Si deseas ser un cristiano de grandes ligas, debes pedir como conviene. Si Pides a Dios paciencia, Él permitirá que vengan a tu vida un sinnúmero de situaciones difíciles con las que no contabas, te preguntarás ¿que parte de tu petición Dios no entendió? Te sentirás como un imán, atraes todo tipo de persona con carácter difícil hacia ti, te sucederán cosas que nunca imaginaste y clamarás por ayuda Divina porque no te das cuenta de que ¡La estás recibiendo!

Dios es el mejor entrenador que podrás tener, Él sabe siempre cuales son las pruebas que te fortalecerán y te las va a poner porque tú le pediste que quisieras ser ejercitado en esa área, pero puedes estar seguro que cuando pases todas las pruebas, serás un campeón.
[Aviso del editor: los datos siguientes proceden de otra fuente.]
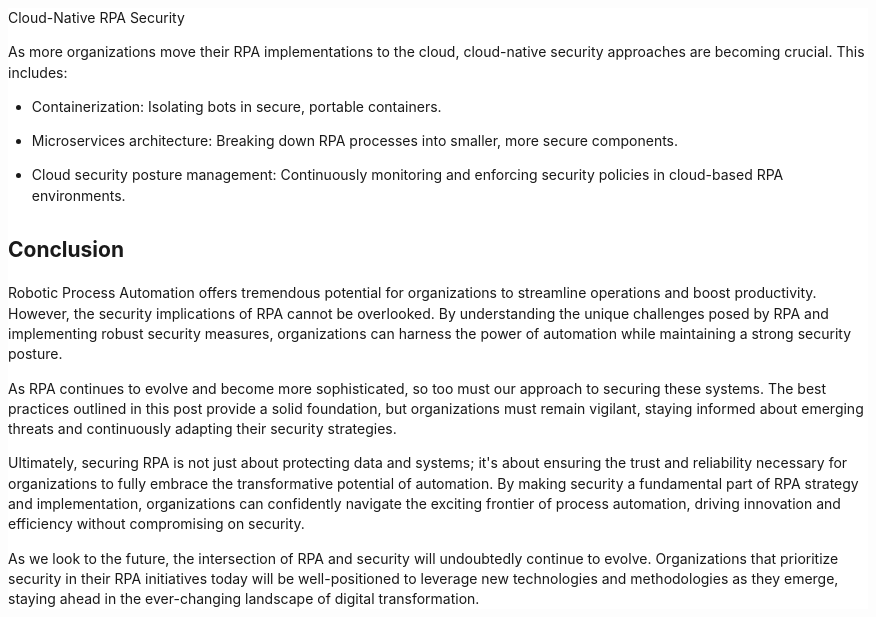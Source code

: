 


Cloud-Native RPA Security



As more organizations move their RPA implementations to the cloud, cloud-native security approaches are becoming crucial. This includes:


* Containerization: Isolating bots in secure, portable containers.

* Microservices architecture: Breaking down RPA processes into smaller, more secure components.

* Cloud security posture management: Continuously monitoring and enforcing security policies in cloud-based RPA environments.




## Conclusion



Robotic Process Automation offers tremendous potential for organizations to streamline operations and boost productivity. However, the security implications of RPA cannot be overlooked. By understanding the unique challenges posed by RPA and implementing robust security measures, organizations can harness the power of automation while maintaining a strong security posture.



As RPA continues to evolve and become more sophisticated, so too must our approach to securing these systems. The best practices outlined in this post provide a solid foundation, but organizations must remain vigilant, staying informed about emerging threats and continuously adapting their security strategies.



Ultimately, securing RPA is not just about protecting data and systems; it's about ensuring the trust and reliability necessary for organizations to fully embrace the transformative potential of automation. By making security a fundamental part of RPA strategy and implementation, organizations can confidently navigate the exciting frontier of process automation, driving innovation and efficiency without compromising on security.



As we look to the future, the intersection of RPA and security will undoubtedly continue to evolve. Organizations that prioritize security in their RPA initiatives today will be well-positioned to leverage new technologies and methodologies as they emerge, staying ahead in the ever-changing landscape of digital transformation.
Tu mayor contrincante es Satanás, pero ni él podrá contra ti, porque tu entrenador no tiene paralelo, es único, es el mejor.

Si sientes que no estás en condiciones de competir, entonces revisa tus expectativas, no puedes competir en campeonatos mundiales, tienes que conformarte con las competencias locales. No pidas paciencia, pide que Dios te quite de delante los problemas que te pueden llevar a perder los estribos. No pidas a Dios ser fiel, pide que te quite las tentaciones si crees que no podrás resistirlas.

Sé sintónico con tus posibilidades a la hora de pedir a Dios lo que deseas recibir, porque, aunque te parezca antagónico, Él siempre sabe lo que necesitas, pero debes hacerle saber si estás en capacidad de recibirlo.

Él te va a entender, porque es tu Padre y aunque no estemos siempre de acuerdo, los padres entendemos a nuestros hijos y nos compadecemos de ellos. Cuanto más Él que es perfecto en su amor.